__Exercise data__:
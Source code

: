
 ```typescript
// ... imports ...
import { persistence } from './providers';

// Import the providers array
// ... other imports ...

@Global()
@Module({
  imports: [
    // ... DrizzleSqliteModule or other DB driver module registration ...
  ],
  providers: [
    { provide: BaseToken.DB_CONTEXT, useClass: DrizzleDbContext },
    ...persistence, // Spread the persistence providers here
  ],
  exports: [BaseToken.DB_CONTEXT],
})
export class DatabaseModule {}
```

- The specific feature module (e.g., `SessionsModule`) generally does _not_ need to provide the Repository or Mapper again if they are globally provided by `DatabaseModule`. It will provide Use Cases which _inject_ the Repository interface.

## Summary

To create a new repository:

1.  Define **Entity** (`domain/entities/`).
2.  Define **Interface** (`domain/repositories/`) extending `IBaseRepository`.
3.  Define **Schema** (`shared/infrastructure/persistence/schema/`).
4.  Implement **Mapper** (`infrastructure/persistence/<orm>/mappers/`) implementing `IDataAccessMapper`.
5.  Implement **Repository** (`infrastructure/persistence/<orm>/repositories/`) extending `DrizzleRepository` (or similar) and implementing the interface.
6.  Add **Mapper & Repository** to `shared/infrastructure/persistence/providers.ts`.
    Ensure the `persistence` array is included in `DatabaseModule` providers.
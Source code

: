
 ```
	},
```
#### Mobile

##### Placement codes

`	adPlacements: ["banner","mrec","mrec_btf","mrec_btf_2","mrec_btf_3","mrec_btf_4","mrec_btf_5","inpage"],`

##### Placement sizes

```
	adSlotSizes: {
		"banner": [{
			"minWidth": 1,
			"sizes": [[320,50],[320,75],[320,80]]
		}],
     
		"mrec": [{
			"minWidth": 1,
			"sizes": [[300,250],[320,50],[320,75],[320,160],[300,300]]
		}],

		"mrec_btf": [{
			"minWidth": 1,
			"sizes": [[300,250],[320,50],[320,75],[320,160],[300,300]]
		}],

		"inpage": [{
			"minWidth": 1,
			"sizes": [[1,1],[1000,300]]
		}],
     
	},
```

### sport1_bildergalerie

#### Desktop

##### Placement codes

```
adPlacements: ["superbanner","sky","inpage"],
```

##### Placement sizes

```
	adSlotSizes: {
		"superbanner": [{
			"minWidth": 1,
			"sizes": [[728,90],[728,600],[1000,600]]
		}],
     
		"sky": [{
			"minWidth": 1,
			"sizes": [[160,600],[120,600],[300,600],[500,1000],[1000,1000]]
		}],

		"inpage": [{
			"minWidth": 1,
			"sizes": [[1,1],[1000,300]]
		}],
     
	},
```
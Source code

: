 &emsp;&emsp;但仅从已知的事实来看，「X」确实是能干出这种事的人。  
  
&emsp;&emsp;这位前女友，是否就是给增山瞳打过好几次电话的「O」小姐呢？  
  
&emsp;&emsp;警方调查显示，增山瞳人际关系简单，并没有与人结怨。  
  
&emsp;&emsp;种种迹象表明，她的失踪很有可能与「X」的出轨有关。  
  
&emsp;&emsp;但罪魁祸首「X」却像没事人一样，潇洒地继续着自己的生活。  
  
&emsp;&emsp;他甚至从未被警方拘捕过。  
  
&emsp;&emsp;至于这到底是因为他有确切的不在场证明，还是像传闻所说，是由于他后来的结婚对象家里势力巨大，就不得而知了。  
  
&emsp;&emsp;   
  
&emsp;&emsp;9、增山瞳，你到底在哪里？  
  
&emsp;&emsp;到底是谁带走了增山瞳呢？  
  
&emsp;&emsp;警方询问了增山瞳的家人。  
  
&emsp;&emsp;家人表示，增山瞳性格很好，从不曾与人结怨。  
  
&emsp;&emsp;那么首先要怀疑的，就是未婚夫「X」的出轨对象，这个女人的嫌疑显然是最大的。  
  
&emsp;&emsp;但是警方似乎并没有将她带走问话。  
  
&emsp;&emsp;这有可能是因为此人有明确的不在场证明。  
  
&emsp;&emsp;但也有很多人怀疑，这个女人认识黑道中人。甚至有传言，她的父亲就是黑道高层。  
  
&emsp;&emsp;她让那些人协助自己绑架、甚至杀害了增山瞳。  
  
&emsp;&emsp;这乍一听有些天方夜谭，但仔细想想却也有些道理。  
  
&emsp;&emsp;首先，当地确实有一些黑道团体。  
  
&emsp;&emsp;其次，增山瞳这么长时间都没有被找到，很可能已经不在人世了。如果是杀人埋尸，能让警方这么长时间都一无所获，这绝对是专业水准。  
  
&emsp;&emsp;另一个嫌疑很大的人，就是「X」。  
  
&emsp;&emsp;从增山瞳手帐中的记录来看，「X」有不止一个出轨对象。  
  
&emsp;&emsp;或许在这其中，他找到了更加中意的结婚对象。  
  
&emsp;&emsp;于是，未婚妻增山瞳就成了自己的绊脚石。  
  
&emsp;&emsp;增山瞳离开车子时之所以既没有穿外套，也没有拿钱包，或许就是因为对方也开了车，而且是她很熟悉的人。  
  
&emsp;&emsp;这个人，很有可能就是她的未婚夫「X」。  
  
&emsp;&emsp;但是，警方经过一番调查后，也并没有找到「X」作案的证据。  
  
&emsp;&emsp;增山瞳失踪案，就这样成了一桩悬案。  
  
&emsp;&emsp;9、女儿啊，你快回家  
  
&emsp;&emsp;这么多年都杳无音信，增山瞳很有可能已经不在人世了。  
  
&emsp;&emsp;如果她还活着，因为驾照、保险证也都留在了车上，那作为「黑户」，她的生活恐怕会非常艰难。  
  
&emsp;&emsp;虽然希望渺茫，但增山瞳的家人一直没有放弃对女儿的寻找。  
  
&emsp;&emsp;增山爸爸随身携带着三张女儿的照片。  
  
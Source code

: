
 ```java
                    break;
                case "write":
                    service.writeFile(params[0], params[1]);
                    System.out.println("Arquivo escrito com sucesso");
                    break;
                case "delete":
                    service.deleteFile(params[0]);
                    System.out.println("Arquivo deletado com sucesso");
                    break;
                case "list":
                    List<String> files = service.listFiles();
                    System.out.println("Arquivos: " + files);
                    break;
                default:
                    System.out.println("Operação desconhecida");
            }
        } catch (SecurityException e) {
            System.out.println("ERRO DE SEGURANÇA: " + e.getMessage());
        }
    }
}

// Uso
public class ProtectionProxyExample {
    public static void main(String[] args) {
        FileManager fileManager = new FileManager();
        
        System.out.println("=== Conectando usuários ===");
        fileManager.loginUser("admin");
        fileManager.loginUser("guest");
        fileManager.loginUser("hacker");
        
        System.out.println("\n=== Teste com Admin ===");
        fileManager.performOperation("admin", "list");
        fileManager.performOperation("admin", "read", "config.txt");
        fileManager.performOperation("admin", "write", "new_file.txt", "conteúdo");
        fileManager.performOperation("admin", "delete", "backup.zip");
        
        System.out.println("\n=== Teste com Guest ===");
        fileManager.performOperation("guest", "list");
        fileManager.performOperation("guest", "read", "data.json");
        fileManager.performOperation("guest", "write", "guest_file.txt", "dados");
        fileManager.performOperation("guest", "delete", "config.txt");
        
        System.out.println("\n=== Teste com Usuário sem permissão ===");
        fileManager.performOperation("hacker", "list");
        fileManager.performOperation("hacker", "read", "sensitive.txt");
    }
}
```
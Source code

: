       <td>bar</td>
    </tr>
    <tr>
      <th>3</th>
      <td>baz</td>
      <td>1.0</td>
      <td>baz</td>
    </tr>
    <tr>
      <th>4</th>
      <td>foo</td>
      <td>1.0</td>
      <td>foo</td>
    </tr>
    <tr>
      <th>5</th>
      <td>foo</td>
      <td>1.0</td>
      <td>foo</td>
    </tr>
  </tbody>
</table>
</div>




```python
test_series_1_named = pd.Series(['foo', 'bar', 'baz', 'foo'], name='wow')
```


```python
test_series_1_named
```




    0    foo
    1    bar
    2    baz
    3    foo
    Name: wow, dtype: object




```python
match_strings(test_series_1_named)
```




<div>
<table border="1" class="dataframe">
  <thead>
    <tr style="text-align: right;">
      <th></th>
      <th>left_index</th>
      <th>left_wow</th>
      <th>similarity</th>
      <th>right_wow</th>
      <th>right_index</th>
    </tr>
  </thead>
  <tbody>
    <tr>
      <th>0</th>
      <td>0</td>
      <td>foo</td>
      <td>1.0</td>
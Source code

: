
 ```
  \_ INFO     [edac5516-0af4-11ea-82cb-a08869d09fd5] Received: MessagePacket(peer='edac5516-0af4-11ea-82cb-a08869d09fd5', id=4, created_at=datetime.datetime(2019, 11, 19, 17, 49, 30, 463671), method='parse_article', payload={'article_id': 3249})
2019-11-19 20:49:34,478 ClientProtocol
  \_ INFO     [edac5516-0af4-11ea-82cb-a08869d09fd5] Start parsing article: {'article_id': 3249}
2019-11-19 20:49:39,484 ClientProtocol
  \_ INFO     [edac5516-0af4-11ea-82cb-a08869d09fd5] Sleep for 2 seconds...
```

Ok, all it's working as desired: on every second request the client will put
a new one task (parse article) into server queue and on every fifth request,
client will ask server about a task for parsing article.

__Try it__:
The lines of the records that contain the string "infrastructure" should be located and copied.

__Exercise output__:
3.  Define **Schema** (`shared/infrastructure/persistence/schema/`).
4.  Implement **Mapper** (`infrastructure/persistence/<orm>/mappers/`) implementing `IDataAccessMapper`.
5.  Implement **Repository** (`infrastructure/persistence/<orm>/repositories/`) extending `DrizzleRepository` (or similar) and implementing the interface.
6.  Add **Mapper & Repository** to `shared/infrastructure/persistence/providers.ts`.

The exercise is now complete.